Chile’s Indigenous Rights Come at High Price for the EconomyJaviera Quiroga
Wilson Galleguillos watches the wind whip up dust clouds above the waste deposits of the Radomiro Tomic copper mine in northern Chile. He says the dust falls on the fields of Chiu Chiu, his village 3 miles away, and that the chemicals in it damage the harvest. Nestled in the valley of Alto Loa, this indigenous community of 300—descendants of the Atacameños, who lived in the desert valleys long before the Spanish arrived—couldn’t stop construction of the mine 20 years ago. Since Chile’s 2008 adoption of a global accord on indigenous rights, state-owned miner Codelco must consult with them over its planned $5.4 billion expansion. That means Codelco and other mining companies have to meet with indigenous communities to consider the impact a big project would have on their rights and customs.
It’s a messy process. Ideally, a consultation allows a company to proceed with its plans while making adjustments to spare the indigenous people, their customs, and their livelihoods. Although the law doesn’t require that the indigenous communities consent before the project gets under way, indigenous leaders can delay development by refusing to meet with the company or suing it for failing to consult in good faith. Says Galleguillos, a village leader and potter by trade: “I don’t even want to hear Codelco’s arguments. I am not going to compromise. I will sit and talk with them but only to say I want their project far away from here.” The consultation with Chiu Chiu is developing normally and hasn’t degenerated into a legal dispute, Jorge Lagos, head of Codelco’s environment and communities department, wrote in an e-mail.
The negotiations as well as mounting environmental awareness have slowed or blocked more than $20 billion in power stations, gold and copper mines, and transmission lines, according to company statements and a study by Matias Abogabir, head of indigenous affairs during former President Sebastián Piñera’s administration.(Abogabir now advises companies on indigenous relations.) After a decade-long copper boom that made Chile the richest country in Latin America, the disputes have helped slow growth. “We’ve reached a stalemate that has a lot of costs for employment, growth, and welfare,” says Ricardo Katz, an analyst at business-sponsored research group Centro de Estudios Publicos.
Since the consultation rule was adopted, companies involved in 76 Chilean projects have had to take action, Abogabir says. Discussions about 45 of the projects got so acrimonious that they ended up in court, with the indigenous groups filing most of the suits. Usually they want the judge to order a new consultation or issue an injunction blocking a project.

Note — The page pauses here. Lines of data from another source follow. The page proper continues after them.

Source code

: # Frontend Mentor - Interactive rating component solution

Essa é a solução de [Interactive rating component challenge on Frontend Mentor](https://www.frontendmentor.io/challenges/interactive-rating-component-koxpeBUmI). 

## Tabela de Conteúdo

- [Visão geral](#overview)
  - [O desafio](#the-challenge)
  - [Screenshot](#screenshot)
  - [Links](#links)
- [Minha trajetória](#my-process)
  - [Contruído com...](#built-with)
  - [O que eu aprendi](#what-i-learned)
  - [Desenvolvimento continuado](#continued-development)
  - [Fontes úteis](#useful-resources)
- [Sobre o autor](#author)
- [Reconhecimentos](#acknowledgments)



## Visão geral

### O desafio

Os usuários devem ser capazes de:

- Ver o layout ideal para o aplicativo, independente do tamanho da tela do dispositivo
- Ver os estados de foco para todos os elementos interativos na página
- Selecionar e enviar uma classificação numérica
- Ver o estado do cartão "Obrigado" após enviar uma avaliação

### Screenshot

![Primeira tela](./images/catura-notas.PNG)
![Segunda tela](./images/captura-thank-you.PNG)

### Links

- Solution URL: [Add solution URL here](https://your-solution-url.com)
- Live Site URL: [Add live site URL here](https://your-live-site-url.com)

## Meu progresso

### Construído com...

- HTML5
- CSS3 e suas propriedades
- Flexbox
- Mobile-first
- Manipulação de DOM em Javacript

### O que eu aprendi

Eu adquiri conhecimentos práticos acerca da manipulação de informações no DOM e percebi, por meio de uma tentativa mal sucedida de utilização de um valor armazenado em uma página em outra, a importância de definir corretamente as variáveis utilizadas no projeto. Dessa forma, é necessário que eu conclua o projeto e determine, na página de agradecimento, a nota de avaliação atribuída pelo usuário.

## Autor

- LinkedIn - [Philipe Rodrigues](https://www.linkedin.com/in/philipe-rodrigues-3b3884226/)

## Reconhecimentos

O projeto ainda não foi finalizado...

The government conducts environmental impact studies on the same projects that the companies and indigenous communities are discussing. Both the consultations and the impact studies are regulated by the government’s Environmental Evaluation Service. Disputes over indigenous rights and potential environmental damage have delayed investments worth about 10 percent of gross domestic product, according to Bloomberg calculations.
The delays have hit the energy sector the worst, because dams and power plants are so extensive and potentially disruptive. Neltume, a $781 million hydroelectric plant, and Mediterraneo, a $400 million hydro project, have been bogged down in lawsuits filed by indigenous groups claiming the consultations were not done in good faith. In an e-mailed statement today, Endesa Chile said it reached an agreement with the communities for the construction of Neltume after more than 500 days of consultation.
The lawsuits have contributed to the cancellation of power projects, raising energy costs. Industry pays an average 15¢ per kilowatt hour in Chile; it’s 5¢ in Argentina, says the World Economic Forum.
Mining is energy-intensive, so higher electricity costs shave as much as 1 percentage point off GDP growth, says Alejandro Alarcón, an economist at the Universidad de Chile. “The disputes are having an effect on everything from the price of bread to large investment projects,” he says. Rolando Humire, president of the Atacameño Council of 18 indigenous communities, says they are just demanding their rights. “People are no longer satisfied with a pair of pickup trucks and soccer kits that companies used to buy them off with,” he says. “People are far better informed about their rights, the duties of the state, and the abuses of the mining companies.”
Cristina Lobera, a farmer in Chiu Chiu for 45 years, pulls up a beetroot, whose stunted growth she blames on chemicals from Codelco’s tailings basin. By the time she’s done watering her fields and feeding her livestock, she says she has the taste of sulfur in her mouth. “If the project is built, it will be the death of Chiu Chiu and all the communities of Alto Loa,” she says. “Agriculture and tourism will disappear. What would we possibly live off?”